> [The data]
BEGIN
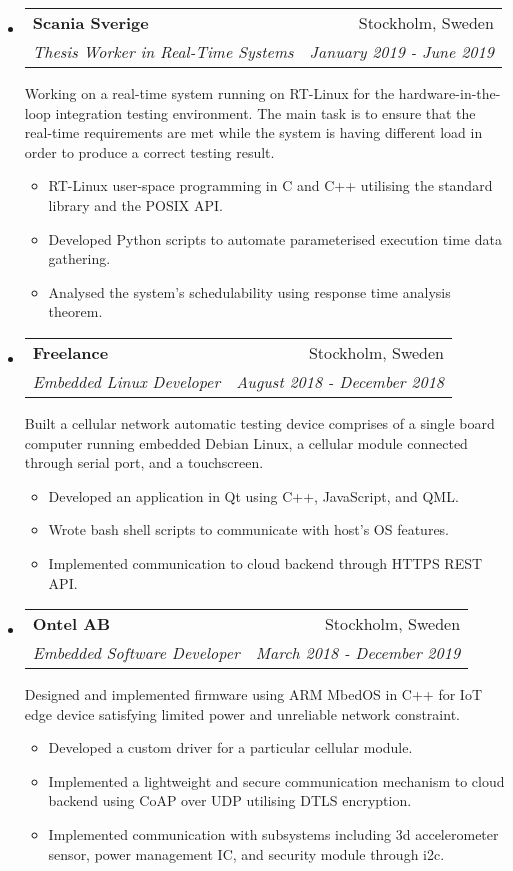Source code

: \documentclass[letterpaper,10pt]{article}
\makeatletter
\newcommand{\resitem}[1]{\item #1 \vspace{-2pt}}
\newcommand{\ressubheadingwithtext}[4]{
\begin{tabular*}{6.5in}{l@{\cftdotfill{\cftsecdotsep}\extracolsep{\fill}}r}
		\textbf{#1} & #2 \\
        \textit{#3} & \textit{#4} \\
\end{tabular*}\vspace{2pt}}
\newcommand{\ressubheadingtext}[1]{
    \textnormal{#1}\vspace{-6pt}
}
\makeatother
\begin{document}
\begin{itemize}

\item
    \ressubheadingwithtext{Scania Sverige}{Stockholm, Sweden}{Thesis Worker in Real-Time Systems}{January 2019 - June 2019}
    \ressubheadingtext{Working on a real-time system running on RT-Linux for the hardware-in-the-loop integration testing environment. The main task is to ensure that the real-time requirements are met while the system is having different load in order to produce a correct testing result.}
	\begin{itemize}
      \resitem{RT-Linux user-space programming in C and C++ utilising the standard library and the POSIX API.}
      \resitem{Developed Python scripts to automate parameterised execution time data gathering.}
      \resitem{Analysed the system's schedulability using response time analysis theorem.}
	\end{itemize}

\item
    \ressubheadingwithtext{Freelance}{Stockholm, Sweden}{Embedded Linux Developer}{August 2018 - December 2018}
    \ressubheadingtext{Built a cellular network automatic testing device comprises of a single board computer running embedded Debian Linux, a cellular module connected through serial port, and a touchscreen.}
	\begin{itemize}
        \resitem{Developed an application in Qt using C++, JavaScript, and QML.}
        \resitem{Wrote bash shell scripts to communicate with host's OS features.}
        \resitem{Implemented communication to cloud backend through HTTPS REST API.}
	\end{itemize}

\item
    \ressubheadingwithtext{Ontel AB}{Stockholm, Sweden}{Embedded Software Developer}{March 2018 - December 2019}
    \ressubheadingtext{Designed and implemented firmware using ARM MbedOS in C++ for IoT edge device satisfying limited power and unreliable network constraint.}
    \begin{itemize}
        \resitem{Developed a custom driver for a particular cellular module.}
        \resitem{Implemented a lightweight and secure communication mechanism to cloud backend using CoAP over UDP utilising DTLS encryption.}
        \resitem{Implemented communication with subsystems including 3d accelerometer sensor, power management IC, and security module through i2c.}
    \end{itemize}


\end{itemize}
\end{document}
END
BEGIN
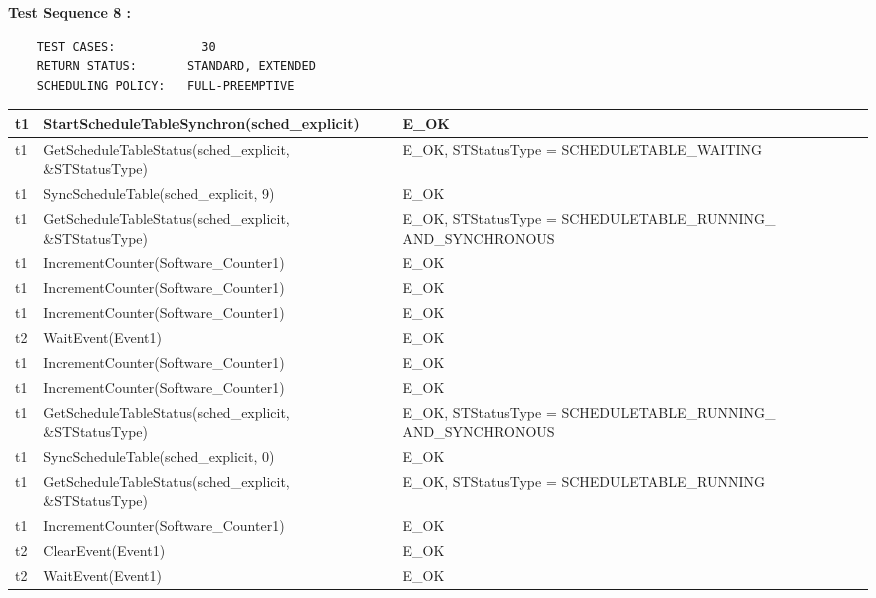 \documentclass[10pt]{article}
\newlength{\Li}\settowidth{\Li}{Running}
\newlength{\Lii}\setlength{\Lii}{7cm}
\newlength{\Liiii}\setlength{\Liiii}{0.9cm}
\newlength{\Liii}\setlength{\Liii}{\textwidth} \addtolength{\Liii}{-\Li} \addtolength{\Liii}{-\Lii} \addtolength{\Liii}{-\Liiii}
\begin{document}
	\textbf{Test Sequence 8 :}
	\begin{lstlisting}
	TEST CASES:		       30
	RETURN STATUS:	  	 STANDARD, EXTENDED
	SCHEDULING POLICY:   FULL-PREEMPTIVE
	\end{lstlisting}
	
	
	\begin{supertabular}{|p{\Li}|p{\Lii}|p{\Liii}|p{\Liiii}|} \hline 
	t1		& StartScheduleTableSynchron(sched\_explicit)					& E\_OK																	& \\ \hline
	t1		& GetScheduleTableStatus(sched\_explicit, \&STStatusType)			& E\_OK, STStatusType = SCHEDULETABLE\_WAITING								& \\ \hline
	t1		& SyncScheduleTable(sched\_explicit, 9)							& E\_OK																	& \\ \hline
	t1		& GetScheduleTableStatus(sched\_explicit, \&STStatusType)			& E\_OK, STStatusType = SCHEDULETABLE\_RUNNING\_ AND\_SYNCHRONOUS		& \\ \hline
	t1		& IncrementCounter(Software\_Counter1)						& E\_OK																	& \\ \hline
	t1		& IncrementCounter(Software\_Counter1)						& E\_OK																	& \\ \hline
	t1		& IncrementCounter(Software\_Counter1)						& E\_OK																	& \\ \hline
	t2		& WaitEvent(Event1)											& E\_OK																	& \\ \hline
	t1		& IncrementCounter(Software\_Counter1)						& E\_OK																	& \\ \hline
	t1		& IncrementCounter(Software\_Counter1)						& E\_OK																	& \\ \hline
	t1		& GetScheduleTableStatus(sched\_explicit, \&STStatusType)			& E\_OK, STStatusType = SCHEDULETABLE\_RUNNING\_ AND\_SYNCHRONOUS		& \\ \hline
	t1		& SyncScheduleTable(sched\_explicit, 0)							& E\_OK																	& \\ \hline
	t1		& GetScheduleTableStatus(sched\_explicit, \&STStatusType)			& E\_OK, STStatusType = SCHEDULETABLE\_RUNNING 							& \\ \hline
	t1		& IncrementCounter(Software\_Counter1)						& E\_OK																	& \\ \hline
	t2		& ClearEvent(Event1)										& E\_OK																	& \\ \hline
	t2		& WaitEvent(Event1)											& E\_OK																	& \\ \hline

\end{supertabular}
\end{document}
END
> [Prompt]
Which lines in the data above hold the string "network"? Return each of them.

> [Result of the exercise]
    \ressubheadingtext{Built a cellular network automatic testing device comprises of a single board computer running embedded Debian Linux, a cellular module connected through serial port, and a touchscreen.}
    \ressubheadingtext{Designed and implemented firmware using ARM MbedOS in C++ for IoT edge device satisfying limited power and unreliable network constraint.}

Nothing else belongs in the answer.